| What is being asked |
Check each line of the listing for the word "used" and give only the number of lines that have it.

********************

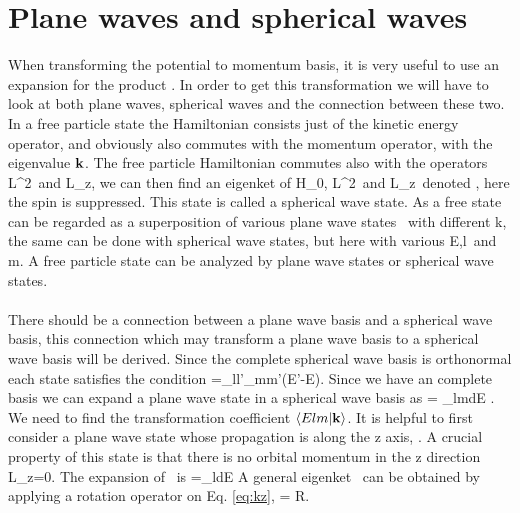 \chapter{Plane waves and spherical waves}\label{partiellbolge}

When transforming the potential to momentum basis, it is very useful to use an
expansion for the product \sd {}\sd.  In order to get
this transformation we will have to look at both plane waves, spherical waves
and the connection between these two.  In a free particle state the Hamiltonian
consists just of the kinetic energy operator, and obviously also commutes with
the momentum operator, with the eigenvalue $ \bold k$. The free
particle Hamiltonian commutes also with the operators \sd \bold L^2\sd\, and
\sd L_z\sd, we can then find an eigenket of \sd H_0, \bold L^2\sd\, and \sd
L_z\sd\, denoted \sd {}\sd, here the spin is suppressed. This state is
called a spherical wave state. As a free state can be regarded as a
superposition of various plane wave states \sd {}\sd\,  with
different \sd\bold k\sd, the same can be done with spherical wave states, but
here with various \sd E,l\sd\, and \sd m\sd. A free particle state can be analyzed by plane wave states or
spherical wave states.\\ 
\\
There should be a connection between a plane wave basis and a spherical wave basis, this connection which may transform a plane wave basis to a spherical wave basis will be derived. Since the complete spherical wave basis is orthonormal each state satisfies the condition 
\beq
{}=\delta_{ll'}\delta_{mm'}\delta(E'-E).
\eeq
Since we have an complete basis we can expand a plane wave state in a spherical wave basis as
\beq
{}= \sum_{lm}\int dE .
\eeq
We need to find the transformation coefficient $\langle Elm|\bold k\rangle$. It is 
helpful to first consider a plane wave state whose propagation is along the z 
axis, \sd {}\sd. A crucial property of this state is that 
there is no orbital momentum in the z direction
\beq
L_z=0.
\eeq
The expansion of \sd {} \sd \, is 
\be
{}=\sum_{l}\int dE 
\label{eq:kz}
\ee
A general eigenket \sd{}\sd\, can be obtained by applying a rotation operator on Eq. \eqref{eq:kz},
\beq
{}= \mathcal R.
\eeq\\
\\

********************

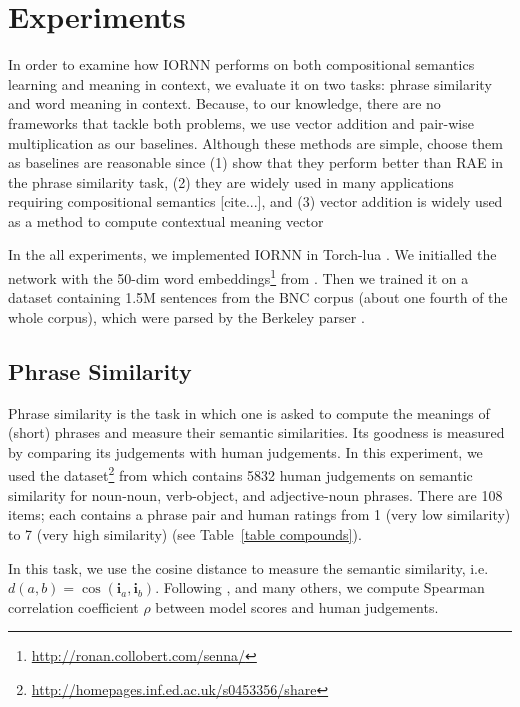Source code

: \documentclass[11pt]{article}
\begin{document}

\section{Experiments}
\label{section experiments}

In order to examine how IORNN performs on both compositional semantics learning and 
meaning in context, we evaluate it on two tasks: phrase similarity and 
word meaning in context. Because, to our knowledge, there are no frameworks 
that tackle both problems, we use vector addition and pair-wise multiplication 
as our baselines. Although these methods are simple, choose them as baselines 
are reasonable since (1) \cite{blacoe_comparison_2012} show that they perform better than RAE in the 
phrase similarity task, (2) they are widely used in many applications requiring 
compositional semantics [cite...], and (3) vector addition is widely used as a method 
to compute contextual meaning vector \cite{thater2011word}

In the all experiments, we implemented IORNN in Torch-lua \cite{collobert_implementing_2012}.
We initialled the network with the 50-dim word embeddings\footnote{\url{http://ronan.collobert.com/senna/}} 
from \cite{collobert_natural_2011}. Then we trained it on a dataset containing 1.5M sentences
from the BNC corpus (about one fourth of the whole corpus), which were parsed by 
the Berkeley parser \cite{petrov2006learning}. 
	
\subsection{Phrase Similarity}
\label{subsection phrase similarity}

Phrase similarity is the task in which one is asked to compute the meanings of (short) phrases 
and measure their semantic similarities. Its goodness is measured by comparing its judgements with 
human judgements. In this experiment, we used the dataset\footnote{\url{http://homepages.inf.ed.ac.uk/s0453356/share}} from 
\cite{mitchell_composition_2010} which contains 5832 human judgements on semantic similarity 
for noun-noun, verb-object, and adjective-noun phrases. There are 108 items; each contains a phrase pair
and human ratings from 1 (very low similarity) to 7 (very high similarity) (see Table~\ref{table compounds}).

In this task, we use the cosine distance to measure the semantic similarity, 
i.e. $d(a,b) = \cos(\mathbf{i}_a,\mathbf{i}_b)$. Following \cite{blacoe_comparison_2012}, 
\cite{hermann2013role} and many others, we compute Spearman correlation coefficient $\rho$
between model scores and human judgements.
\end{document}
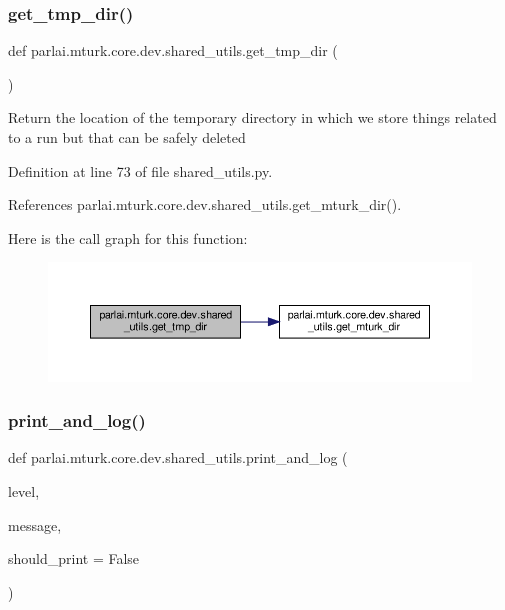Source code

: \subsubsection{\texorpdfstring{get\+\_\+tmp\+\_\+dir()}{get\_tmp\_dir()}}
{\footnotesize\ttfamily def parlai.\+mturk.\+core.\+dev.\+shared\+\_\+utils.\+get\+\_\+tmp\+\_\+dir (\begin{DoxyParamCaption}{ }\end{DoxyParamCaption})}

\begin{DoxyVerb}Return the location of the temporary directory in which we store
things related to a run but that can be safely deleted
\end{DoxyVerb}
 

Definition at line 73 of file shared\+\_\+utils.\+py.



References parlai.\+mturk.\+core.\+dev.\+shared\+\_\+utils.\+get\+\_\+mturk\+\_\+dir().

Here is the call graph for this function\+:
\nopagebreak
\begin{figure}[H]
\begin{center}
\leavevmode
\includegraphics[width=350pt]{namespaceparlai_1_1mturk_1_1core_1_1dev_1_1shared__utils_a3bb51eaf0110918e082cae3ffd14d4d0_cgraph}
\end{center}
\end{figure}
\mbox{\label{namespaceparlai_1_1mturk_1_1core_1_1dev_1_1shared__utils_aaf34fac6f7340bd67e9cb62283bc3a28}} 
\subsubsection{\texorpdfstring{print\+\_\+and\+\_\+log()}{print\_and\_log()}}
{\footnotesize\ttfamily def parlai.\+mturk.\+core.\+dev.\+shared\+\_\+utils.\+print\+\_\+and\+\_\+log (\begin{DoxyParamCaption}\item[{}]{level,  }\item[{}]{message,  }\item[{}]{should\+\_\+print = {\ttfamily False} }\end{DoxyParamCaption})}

********************

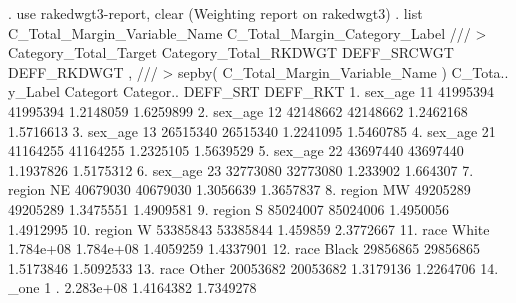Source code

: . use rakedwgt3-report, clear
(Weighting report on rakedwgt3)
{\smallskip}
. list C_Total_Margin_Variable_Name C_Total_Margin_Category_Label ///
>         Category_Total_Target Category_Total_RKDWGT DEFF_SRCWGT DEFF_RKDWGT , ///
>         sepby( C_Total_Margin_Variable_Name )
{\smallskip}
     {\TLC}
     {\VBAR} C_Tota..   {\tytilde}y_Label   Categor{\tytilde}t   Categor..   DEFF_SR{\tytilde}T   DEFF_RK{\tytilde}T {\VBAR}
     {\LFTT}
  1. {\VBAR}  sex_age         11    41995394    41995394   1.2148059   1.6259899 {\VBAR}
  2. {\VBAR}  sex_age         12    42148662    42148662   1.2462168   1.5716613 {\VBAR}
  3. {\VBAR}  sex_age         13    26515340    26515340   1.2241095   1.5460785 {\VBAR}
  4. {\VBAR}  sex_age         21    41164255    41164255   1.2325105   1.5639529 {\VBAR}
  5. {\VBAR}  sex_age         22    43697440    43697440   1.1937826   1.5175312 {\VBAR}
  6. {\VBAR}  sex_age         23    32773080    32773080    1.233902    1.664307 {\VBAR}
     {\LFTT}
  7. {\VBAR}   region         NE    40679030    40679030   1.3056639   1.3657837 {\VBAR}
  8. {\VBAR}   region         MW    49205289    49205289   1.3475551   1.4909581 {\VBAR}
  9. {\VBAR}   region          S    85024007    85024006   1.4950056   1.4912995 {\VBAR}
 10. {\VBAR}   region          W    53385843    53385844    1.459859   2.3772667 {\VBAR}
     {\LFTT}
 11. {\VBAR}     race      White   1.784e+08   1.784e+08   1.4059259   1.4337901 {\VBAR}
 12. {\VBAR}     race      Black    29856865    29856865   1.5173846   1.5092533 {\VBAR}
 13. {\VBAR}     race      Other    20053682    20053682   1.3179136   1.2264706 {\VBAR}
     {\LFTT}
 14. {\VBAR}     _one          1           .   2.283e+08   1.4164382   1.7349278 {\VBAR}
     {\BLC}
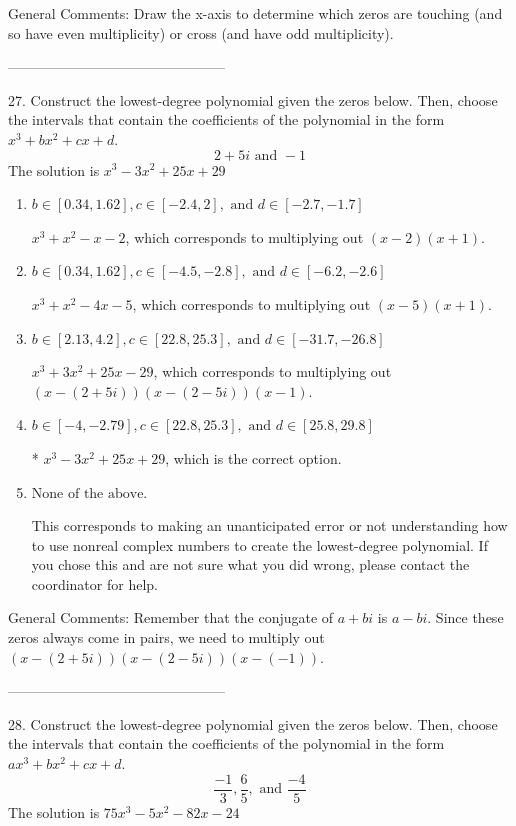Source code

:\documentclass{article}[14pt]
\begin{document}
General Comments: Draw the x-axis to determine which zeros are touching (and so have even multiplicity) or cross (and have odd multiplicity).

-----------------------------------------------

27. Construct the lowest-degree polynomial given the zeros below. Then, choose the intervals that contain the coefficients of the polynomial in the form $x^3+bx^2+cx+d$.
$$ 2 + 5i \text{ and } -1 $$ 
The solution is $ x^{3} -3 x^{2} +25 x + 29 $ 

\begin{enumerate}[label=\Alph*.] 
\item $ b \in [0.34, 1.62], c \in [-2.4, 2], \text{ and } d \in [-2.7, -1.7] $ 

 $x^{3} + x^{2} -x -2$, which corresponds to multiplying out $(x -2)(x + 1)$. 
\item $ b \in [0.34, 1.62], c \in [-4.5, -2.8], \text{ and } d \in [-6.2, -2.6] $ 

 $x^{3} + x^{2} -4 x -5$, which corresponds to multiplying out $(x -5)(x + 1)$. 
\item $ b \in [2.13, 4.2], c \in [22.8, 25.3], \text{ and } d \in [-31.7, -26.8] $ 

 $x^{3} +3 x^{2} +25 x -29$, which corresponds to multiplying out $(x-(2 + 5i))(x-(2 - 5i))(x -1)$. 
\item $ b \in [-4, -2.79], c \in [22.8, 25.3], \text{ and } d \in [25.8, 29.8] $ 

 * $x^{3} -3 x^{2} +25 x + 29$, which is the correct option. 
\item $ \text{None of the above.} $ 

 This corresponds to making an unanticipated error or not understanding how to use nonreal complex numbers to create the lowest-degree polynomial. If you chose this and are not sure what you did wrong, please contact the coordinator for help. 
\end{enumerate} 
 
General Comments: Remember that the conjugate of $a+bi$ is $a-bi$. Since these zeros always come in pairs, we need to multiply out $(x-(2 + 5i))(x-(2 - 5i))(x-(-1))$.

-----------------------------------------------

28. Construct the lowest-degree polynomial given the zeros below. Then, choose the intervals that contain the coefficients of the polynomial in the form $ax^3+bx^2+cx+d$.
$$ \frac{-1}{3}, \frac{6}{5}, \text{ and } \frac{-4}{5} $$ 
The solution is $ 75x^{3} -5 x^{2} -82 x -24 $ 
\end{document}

********************

| Completed task |
3